TSX:HVU - Post by User

Comment by fsu99on Sep 22, 2014 12:48pm
163 Views
Post# 22958625

RE:RE:another one of those days where vix is up 12%

RE:RE:another one of those days where vix is up 12%whether a selloff happens this week or not. the following from article stating this week has a history of triggering sellof. rather interesting and something to keep in mind.
              

A Cautionary Look Ahead – Traders will watch next week carefully.  Not only will it contain the Autumnal Equinox but the day that the fabled W.D. Gann called the day more likely to see a reversal than any other day of the year – September 22.  Our friend, Randall Forsyth, editor at Barrons wrote about it back in 2009, citing work by the now, recently deceased icon, Paul Macrae Montgomery.

 

Montgomery recalls living through the October “massacres” of 1978 and 1979, the crash of 1987, the mini-crash of 1989, the 1997 Asian collapse and the Long-Term Capital Markets plunges, which started to cascade downward in late September.
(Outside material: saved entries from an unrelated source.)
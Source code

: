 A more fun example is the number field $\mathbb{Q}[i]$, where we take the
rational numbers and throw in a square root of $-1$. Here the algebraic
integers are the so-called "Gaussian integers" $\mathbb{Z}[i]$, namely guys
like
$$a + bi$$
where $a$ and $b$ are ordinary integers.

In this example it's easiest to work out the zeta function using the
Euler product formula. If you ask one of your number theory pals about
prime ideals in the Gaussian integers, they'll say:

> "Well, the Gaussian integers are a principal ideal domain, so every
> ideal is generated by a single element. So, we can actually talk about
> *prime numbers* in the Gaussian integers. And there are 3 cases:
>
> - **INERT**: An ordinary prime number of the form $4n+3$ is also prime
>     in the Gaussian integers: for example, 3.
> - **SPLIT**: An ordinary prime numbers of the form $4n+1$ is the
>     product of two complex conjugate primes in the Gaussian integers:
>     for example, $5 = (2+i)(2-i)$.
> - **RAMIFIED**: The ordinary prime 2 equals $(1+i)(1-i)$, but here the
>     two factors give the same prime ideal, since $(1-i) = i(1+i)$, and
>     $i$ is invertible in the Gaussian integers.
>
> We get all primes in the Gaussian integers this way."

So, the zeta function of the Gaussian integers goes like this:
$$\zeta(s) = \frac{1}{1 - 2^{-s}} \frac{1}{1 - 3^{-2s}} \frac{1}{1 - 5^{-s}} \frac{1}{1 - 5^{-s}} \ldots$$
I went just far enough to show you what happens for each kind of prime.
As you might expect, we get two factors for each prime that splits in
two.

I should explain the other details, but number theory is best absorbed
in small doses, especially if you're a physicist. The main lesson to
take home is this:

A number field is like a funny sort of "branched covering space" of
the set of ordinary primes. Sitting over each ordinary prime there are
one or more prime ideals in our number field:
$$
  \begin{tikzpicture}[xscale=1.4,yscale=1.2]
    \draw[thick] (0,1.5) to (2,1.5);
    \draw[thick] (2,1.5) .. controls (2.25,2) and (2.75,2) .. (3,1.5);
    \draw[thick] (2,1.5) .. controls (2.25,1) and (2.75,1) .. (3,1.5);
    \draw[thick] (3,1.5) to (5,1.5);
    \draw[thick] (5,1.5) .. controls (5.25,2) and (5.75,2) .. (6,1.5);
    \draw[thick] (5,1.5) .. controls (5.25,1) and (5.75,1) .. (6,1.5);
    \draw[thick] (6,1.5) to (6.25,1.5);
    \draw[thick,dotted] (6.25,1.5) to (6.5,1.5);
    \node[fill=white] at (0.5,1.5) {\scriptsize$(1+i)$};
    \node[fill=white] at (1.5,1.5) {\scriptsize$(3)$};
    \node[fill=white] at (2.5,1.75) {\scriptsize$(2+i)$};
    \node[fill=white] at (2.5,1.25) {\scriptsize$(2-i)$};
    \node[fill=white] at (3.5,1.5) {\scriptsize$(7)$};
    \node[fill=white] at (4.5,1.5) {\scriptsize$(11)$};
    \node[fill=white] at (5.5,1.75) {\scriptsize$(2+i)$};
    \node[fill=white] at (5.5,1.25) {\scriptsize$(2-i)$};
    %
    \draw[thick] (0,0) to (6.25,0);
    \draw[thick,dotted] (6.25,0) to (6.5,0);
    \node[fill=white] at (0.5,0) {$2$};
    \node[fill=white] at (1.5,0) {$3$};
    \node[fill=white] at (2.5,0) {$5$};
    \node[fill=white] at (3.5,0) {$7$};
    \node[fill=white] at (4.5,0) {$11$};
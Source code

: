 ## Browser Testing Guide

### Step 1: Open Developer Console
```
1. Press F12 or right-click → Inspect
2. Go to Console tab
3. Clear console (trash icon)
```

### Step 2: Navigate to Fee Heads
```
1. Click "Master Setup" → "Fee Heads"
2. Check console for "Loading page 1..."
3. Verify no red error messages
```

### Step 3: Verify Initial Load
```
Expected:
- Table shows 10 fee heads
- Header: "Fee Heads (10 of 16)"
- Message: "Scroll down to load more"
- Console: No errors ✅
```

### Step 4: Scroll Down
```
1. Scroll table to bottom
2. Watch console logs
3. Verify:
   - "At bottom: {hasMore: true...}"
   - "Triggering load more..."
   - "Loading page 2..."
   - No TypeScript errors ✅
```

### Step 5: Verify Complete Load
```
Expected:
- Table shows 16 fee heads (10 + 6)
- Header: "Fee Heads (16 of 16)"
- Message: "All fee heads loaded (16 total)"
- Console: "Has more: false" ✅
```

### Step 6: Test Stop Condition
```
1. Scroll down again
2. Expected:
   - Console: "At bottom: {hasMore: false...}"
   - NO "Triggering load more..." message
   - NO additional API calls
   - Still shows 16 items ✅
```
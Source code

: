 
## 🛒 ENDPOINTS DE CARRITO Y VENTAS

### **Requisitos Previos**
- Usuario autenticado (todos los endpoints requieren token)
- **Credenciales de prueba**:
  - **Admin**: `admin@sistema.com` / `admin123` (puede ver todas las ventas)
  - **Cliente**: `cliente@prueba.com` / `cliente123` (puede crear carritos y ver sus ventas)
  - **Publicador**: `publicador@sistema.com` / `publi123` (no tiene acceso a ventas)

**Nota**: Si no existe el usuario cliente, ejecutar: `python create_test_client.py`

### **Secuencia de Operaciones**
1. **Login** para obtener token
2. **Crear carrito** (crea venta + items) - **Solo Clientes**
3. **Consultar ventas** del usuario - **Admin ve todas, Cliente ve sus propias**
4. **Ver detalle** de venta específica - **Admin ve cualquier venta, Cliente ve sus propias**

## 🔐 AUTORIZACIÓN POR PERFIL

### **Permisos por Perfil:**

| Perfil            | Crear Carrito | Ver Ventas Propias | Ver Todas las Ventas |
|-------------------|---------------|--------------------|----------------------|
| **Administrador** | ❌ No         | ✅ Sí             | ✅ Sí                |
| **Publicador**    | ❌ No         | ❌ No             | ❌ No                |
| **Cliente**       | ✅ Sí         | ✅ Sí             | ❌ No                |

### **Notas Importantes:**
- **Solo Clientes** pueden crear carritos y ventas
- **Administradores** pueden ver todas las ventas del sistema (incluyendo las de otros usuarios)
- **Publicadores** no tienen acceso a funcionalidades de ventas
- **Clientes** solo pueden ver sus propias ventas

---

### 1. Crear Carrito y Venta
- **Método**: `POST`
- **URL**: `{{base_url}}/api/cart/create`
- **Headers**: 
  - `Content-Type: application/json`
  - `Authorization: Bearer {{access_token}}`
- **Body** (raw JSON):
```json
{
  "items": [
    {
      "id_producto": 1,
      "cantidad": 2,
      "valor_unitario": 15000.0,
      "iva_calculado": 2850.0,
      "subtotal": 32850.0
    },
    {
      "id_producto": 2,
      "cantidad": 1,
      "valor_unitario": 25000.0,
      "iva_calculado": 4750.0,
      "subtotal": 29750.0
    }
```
And while gold bullion topped in January 1980, gold stocks made their highs on Sept. 22 of that year, he adds. That date also saw the peak in many oil stocks.

 

Looking back farther, on Sept. 22, 1929, the Dow Jones Utility Index became the final major average to make its high before the Great Crash. And in 1873, a panic forced the New York Stock Exchange to shut down, Montgomery further details.

 

And who can forget 2008, when markets went into freefall in the days following the collapse of Lehman Brothers? What's remembered less well now is the market chaos in the subsequent days after the House of Representatives initially rejected legislation that created the Troubled Asset Relief Program.

 

Currencies have seen historic changes around this date as well, he adds. The British pound was taken off the gold standard and was devalued a huge 28% on Sept. 21, 1931. Exactly 54 years later, the Group of Five produced the Plaza Accord, which brought a sharp decline in the dollar and expansion of global liquidity. Black Wednesday, when Britain was forced to withdraw from the European Exchange Rate Mechanism, came a few days early on Sept. 16, 1992.

 

I also recollect that Treasury note and bond yields made their historic highs in late September, 1981, with shorter maturities hitting 17% and long bonds reaching 15%. That marked the end of a 35-year bear bond market from the end of World War II.